Ah, sweet delusion! That delightful condition where your mind twists, edits and embellishes your sensory input to match up with a fantasy it’s created for you! Long and short of dealing with this? Learn to determine what is “right” and dismiss all reality that conflicts with rightness. This requires tons of faith that your “right” is accurate, and exhausting self-discipline to ignore the delusions that smell so strongly of reality. It also makes you succeptible to actual conspiracies that incorporate you as a fall-guy, but you just can’t live your life being afraid of stuff like that. So, in other words, you create for yourself a back-up brain whose sole purpose is to recognize delusional states and to be receptive to help. This is hard to do. And once you’ve done it, you need to let those closest to you know about it and when you’re fighting.

You can’t control how others think or react, but you CAN control, to some extent, who is around you. I’d suggest not reacting, but remembering who is likely to aggravate you when you’re less-than-lucid. Incorporate that knowldge into your “right” and avoid them when you’re in bloom.
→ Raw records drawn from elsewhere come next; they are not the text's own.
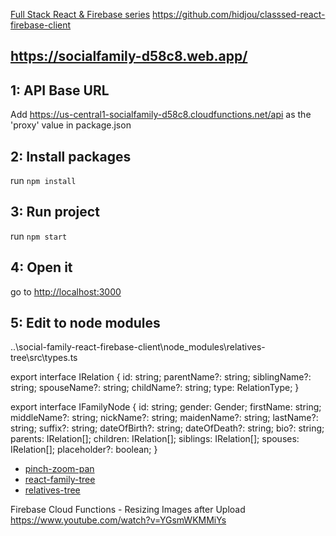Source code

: [Full Stack React & Firebase series](https://www.youtube.com/watch?v=RkBfu-W7tt0&list=PLMhAeHCz8S38ryyeMiBPPUnFAiWnoPvWP)
https://github.com/hidjou/classsed-react-firebase-client

## https://socialfamily-d58c8.web.app/

## 1: API Base URL

Add https://us-central1-socialfamily-d58c8.cloudfunctions.net/api as the 'proxy' value in package.json

## 2: Install packages

run `npm install`

## 3: Run project

run `npm start`

## 4: Open it

go to [http://localhost:3000](http://localhost:3000)

## 5: Edit to node modules

..\social-family-react-firebase-client\node_modules\relatives-tree\src\types.ts

export interface IRelation {
  id: string;
  parentName?: string; 
  siblingName?: string; 
  spouseName?: string; 
  childName?: string; 
  type: RelationType;
}

export interface IFamilyNode {
  id: string;
  gender: Gender;
  firstName: string;
  middleName?: string;
  nickName?: string;
  maidenName?: string;
  lastName?: string;
  suffix?: string;
  dateOfBirth?: string;
  dateOfDeath?: string;
  bio?: string;
  parents: IRelation[];
  children: IRelation[];
  siblings: IRelation[];
  spouses: IRelation[];
  placeholder?: boolean;
}

* [pinch-zoom-pan](https://www.npmjs.com/package/pinch-zoom-pan)
* [react-family-tree](https://www.npmjs.com/package/react-family-tree)
* [relatives-tree](https://www.npmjs.com/package/relatives-tree)

Firebase Cloud Functions - Resizing Images after Upload
https://www.youtube.com/watch?v=YGsmWKMMiYs


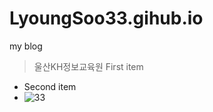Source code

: # LyoungSoo33.gihub.io
my blog
> 울산KH정보교육원
> First item
- Second item
- ![33](https://pixabay.com/ko/videos/%EC%8A%A4%EB%85%B8%EB%B3%BC-%EA%BD%83-%ED%95%98%EC%96%80%EC%83%89-%EA%B5%AC%EC%9D%98-168572/)
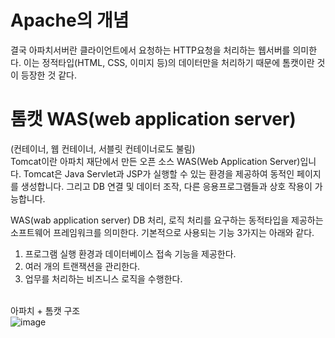 # Apache의 개념 <br/>
결국 아파치서버란 클라이언트에서 요청하는 HTTP요청을 처리하는 웹서버를 의미한다.
이는 정적타입(HTML, CSS, 이미지 등)의 데이터만을 처리하기 때문에 톰캣이란 것이 등장한 것 같다.

# 톰캣 WAS(web application server) <br/>
(컨테이너, 웹 컨테이너, 서블릿 컨테이너로도 불림)<br/>
Tomcat이란 아파치 재단에서 만든 오픈 소스 WAS(Web Application Server)입니다. 
Tomcat은 Java Servlet과 JSP가 실행할 수 있는 환경을 제공하여 동적인 페이지를 생성합니다. 
그리고 DB 연결 및 데이터 조작, 다른 응용프로그램들과 상호 작용이 가능합니다.

WAS(wab application server)
DB 처리, 로직 처리를 요구하는 동적타입을 제공하는 소프트웨어 프레임워크를 의미한다.
기본적으로 사용되는 기능 3가지는 아래와 같다.

1. 프로그램 실행 환경과 데이터베이스 접속 기능을 제공한다.
2. 여러 개의 트랜잭션을 관리한다.
3. 업무를 처리하는 비즈니스 로직을 수행한다.
<br/><br/>

아파치 + 톰캣 구조 <br/>
![image](https://github.com/sinsincoccr/1Day1Commit/assets/145324925/431ecf16-cdd2-41ae-983f-5524097caa8a)
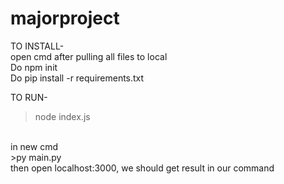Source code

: # majorproject

TO INSTALL-
<br/>
open cmd after pulling all files to local
<br/>
Do npm init
<br/>
Do pip install -r requirements.txt
<br/>

TO RUN-
<br/>
>node index.js
<br/>
in new cmd
<br/>
>py main.py
<br/>
then open localhost:3000, we should get result in our command
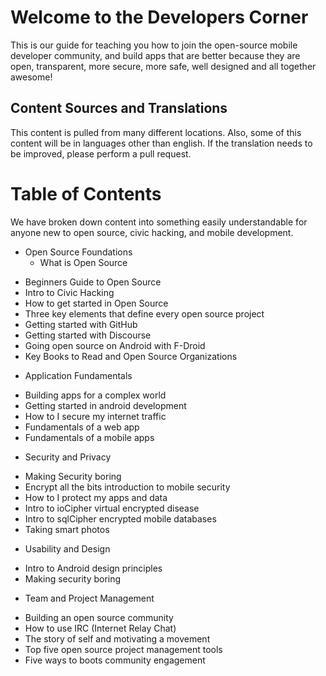# Welcome to the Developers Corner

This is our guide for teaching you how to join the open-source mobile developer community, and build apps that are better because they are open, transparent, more secure, more safe, well designed and all together awesome!


## Content Sources and Translations
This content is pulled from many different locations. Also, some of this content will be in languages other than english. If the translation needs to be improved, please perform a pull request.

# Table of Contents
We have broken down content into something easily understandable for anyone new to open source, civic hacking, and mobile development. 

* Open Source Foundations
  - What is Open Source
- Beginners Guide to Open Source
- Intro to Civic Hacking
- How to get started in Open Source
- Three key elements that define every open source project
- Getting started with GitHub
- Getting started with Discourse
- Going open source on Android with F-Droid
- Key Books to Read and Open Source Organizations
* Application Fundamentals
- Building apps for a complex world
- Getting started in android development
- How to I secure my internet traffic
- Fundamentals of a web app
- Fundamentals of a mobile apps
* Security and Privacy
- Making Security boring
- Encrypt all the bits introduction to mobile security
- How to I protect my apps and data
- Intro to ioCipher virtual encrypted disease
- Intro to sqlCipher encrypted mobile databases
- Taking smart photos
* Usability and Design
- Intro to Android design principles
- Making security boring
* Team and Project Management
- Building an open source community
- How to use IRC (Internet Relay Chat)
- The story of self and motivating a movement
- Top five open source project management tools
- Five ways to boots community engagement

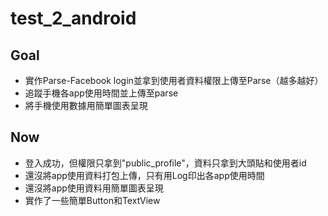 # test_2_android

Goal
--------------------------------------
* 實作Parse-Facebook login並拿到使用者資料權限上傳至Parse（越多越好）
* 追蹤手機各app使用時間並上傳至parse
* 將手機使用數據用簡單圖表呈現

Now
---------------------------------------
* 登入成功，但權限只拿到"public_profile"，資料只拿到大頭貼和使用者id
* 還沒將app使用資料打包上傳，只有用Log印出各app使用時間
* 還沒將app使用資料用簡單圖表呈現
* 實作了一些簡單Button和TextView
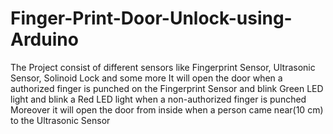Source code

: # Finger-Print-Door-Unlock-using-Arduino
The Project consist of different sensors like Fingerprint Sensor, Ultrasonic Sensor, Solinoid Lock and some more
It will open the door when a authorized  finger is punched on the Fingerprint Sensor and blink Green LED light and 
blink a Red LED light when a non-authorized finger is punched 
Moreover it will open the door from inside when a person came near(10 cm) to the Ultrasonic Sensor
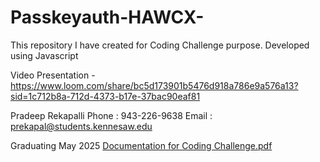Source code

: ﻿# Passkeyauth-HAWCX-



This repository I have created for Coding Challenge purpose. Developed using Javascript

Video Presentation - https://www.loom.com/share/bc5d173901b5476d918a786e9a576a13?sid=1c712b8a-712d-4373-b17e-37bac90eaf81


Pradeep Rekapalli 
Phone : 943-226-9638
Email : prekapal@students.kennesaw.edu

Graduating May 2025
[Documentation for Coding Challenge.pdf](https://github.com/user-attachments/files/19464156/Documentation.for.Coding.Challenge.pdf)
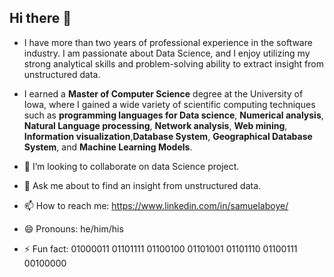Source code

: ## Hi there 👋


- I have more than two years of professional experience in the software industry. I am passionate about Data Science, and I enjoy utilizing my strong analytical skills and problem-solving ability to extract insight from unstructured data. 
 
     
- I earned a **Master of Computer Science** degree at the University of Iowa, where I gained a wide variety of scientific computing techniques such as **programming languages for Data science**, **Numerical analysis**, **Natural Language processing**, **Network analysis**, **Web mining**, **Information visualization**,**Database System**, **Geographical Database System**, and **Machine Learning Models**. 
- 👯 I’m looking to collaborate on data Science project. 
- 💬 Ask me about to find an insight from unstructured data.
- 📫 How to reach me:  https://www.linkedin.com/in/samuelaboye/ 
- 😄 Pronouns: he/him/his
- ⚡ Fun fact: 01000011 01101111 01100100 01101001 01101110 01100111 00100000

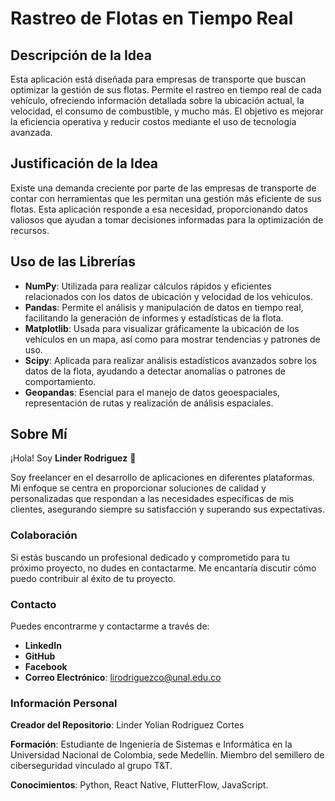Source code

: # Rastreo de Flotas en Tiempo Real

## Descripción de la Idea
Esta aplicación está diseñada para empresas de transporte que buscan optimizar la gestión de sus flotas. Permite el rastreo en tiempo real de cada vehículo, ofreciendo información detallada sobre la ubicación actual, la velocidad, el consumo de combustible, y mucho más. El objetivo es mejorar la eficiencia operativa y reducir costos mediante el uso de tecnología avanzada.

## Justificación de la Idea
Existe una demanda creciente por parte de las empresas de transporte de contar con herramientas que les permitan una gestión más eficiente de sus flotas. Esta aplicación responde a esa necesidad, proporcionando datos valiosos que ayudan a tomar decisiones informadas para la optimización de recursos.

## Uso de las Librerías

- **NumPy**: Utilizada para realizar cálculos rápidos y eficientes relacionados con los datos de ubicación y velocidad de los vehículos.
- **Pandas**: Permite el análisis y manipulación de datos en tiempo real, facilitando la generación de informes y estadísticas de la flota.
- **Matplotlib**: Usada para visualizar gráficamente la ubicación de los vehículos en un mapa, así como para mostrar tendencias y patrones de uso.
- **Scipy**: Aplicada para realizar análisis estadísticos avanzados sobre los datos de la flota, ayudando a detectar anomalías o patrones de comportamiento.
- **Geopandas**: Esencial para el manejo de datos geoespaciales, representación de rutas y realización de análisis espaciales.

## Sobre Mí

¡Hola! Soy **Linder Rodriguez** 👋

Soy freelancer en el desarrollo de aplicaciones en diferentes plataformas. Mi enfoque se centra en proporcionar soluciones de calidad y personalizadas que respondan a las necesidades específicas de mis clientes, asegurando siempre su satisfacción y superando sus expectativas.

### Colaboración

Si estás buscando un profesional dedicado y comprometido para tu próximo proyecto, no dudes en contactarme. Me encantaría discutir cómo puedo contribuir al éxito de tu proyecto.

### Contacto

Puedes encontrarme y contactarme a través de:

- **LinkedIn**
- **GitHub**
- **Facebook**
- **Correo Electrónico**: lirodriguezco@unal.edu.co

### Información Personal

**Creador del Repositorio**: Linder Yolian Rodriguez Cortes

**Formación**: Estudiante de Ingeniería de Sistemas e Informática en la Universidad Nacional de Colombia, sede Medellín. Miembro del semillero de ciberseguridad vinculado al grupo T&T.

**Conocimientos**: Python, React Native, FlutterFlow, JavaScript.

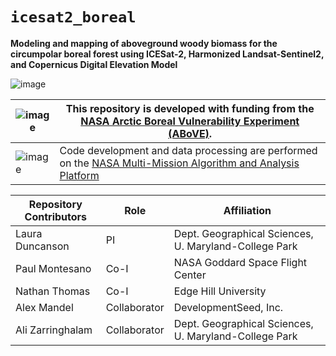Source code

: # `icesat2_boreal`

**Modeling and mapping of aboveground woody biomass for the circumpolar boreal forest using ICESat-2, Harmonized Landsat-Sentinel2, and Copernicus Digital Elevation Model**

![image](https://github.com/user-attachments/assets/24e28e19-3a37-45b4-8504-f216941a6e4e)

| ![image](https://github.com/user-attachments/assets/bf86836e-6643-49d8-8065-4758a9011048) | This repository is developed with funding from the [NASA Arctic Boreal Vulnerability Experiment (ABoVE)](https://above.nasa.gov/). |
| ----------------------------------------------------------------------------------------- | ---------------------------------------------------------------------------------------------------------------------------------- |
| ![image](https://github.com/user-attachments/assets/9afd84f1-6224-43d0-8129-691618c600e5) | Code development and data processing are performed on the [NASA Multi-Mission Algorithm and Analysis Platform](https://maap-project.org) |







 Repository Contributors | Role | Affiliation | 
| ---------------- | ---------------- | ---------------- |
| Laura Duncanson | PI |  Dept. Geographical Sciences, U. Maryland-College Park
| Paul Montesano |  Co-I | NASA Goddard Space Flight Center |
| Nathan Thomas  |  Co-I | Edge Hill University |
| Alex Mandel    |  Collaborator | DevelopmentSeed, Inc. |
| Ali Zarringhalam | Collaborator | Dept. Geographical Sciences, U. Maryland-College Park

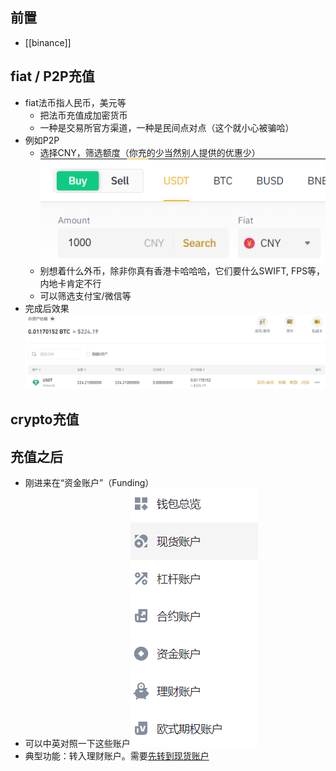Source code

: ## 前置
- [[binance]]
## fiat / P2P充值
- fiat法币指人民币，美元等
  - 把法币充值成加密货币
  - 一种是交易所官方渠道，一种是民间点对点（这个就小心被骗哈）
- 例如P2P
  - 选择CNY，筛选额度（你充的少当然别人提供的优惠少）![](P2P.png)
  - 别想着什么外币，除非你真有香港卡哈哈哈，它们要什么SWIFT, FPS等，内地卡肯定不行
  - 可以筛选支付宝/微信等
- 完成后效果![](P2P-complete.png)
## crypto充值
## 充值之后
- 刚进来在“资金账户”（Funding）
- 可以中英对照一下这些账户![](all-accounts.png)
- 典型功能：转入理财账户。需要[先转到现货账户](https://www.binance.com/zh-CN/support/faq/b10712050ff945089aea7160f5e8f6b6/)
Like Olives, I don’t just start in on it. But it’s come up often enough here at work that people know who and what I am. I’m a resource a lot of the time, only a few have decided I’m too odd to deal with. But nobody likes them much either.

That’s why I believe that if you know you’re vunerable, you put your support network in place before your brain breaks down. That’s why I continue with therapy even though I do not feel sick. Because I know I am at-risk and I need someone who I trust to tell me, “Hey, you’re weirding out now and I’m worried.” Or, on the other hand, someone to say, “Hon, you’re blowing things out of proportion. You’re fine.”

If you have someone in your life who’s either constantly telling you they are worried for you or that you’re just being a silly attention-whore, that person will be of little help because you won’t trust their assessment of the problem. But if you have someone who knows the difference between “eccentric and quirky” and “something is really wrong” and actually knows your everyday baseline, then you need to keep that person in your back pocket and keep in contact with them on a regular basis.

I don’t know how to find such a person in the general population, and so that’s why I rely on a professional.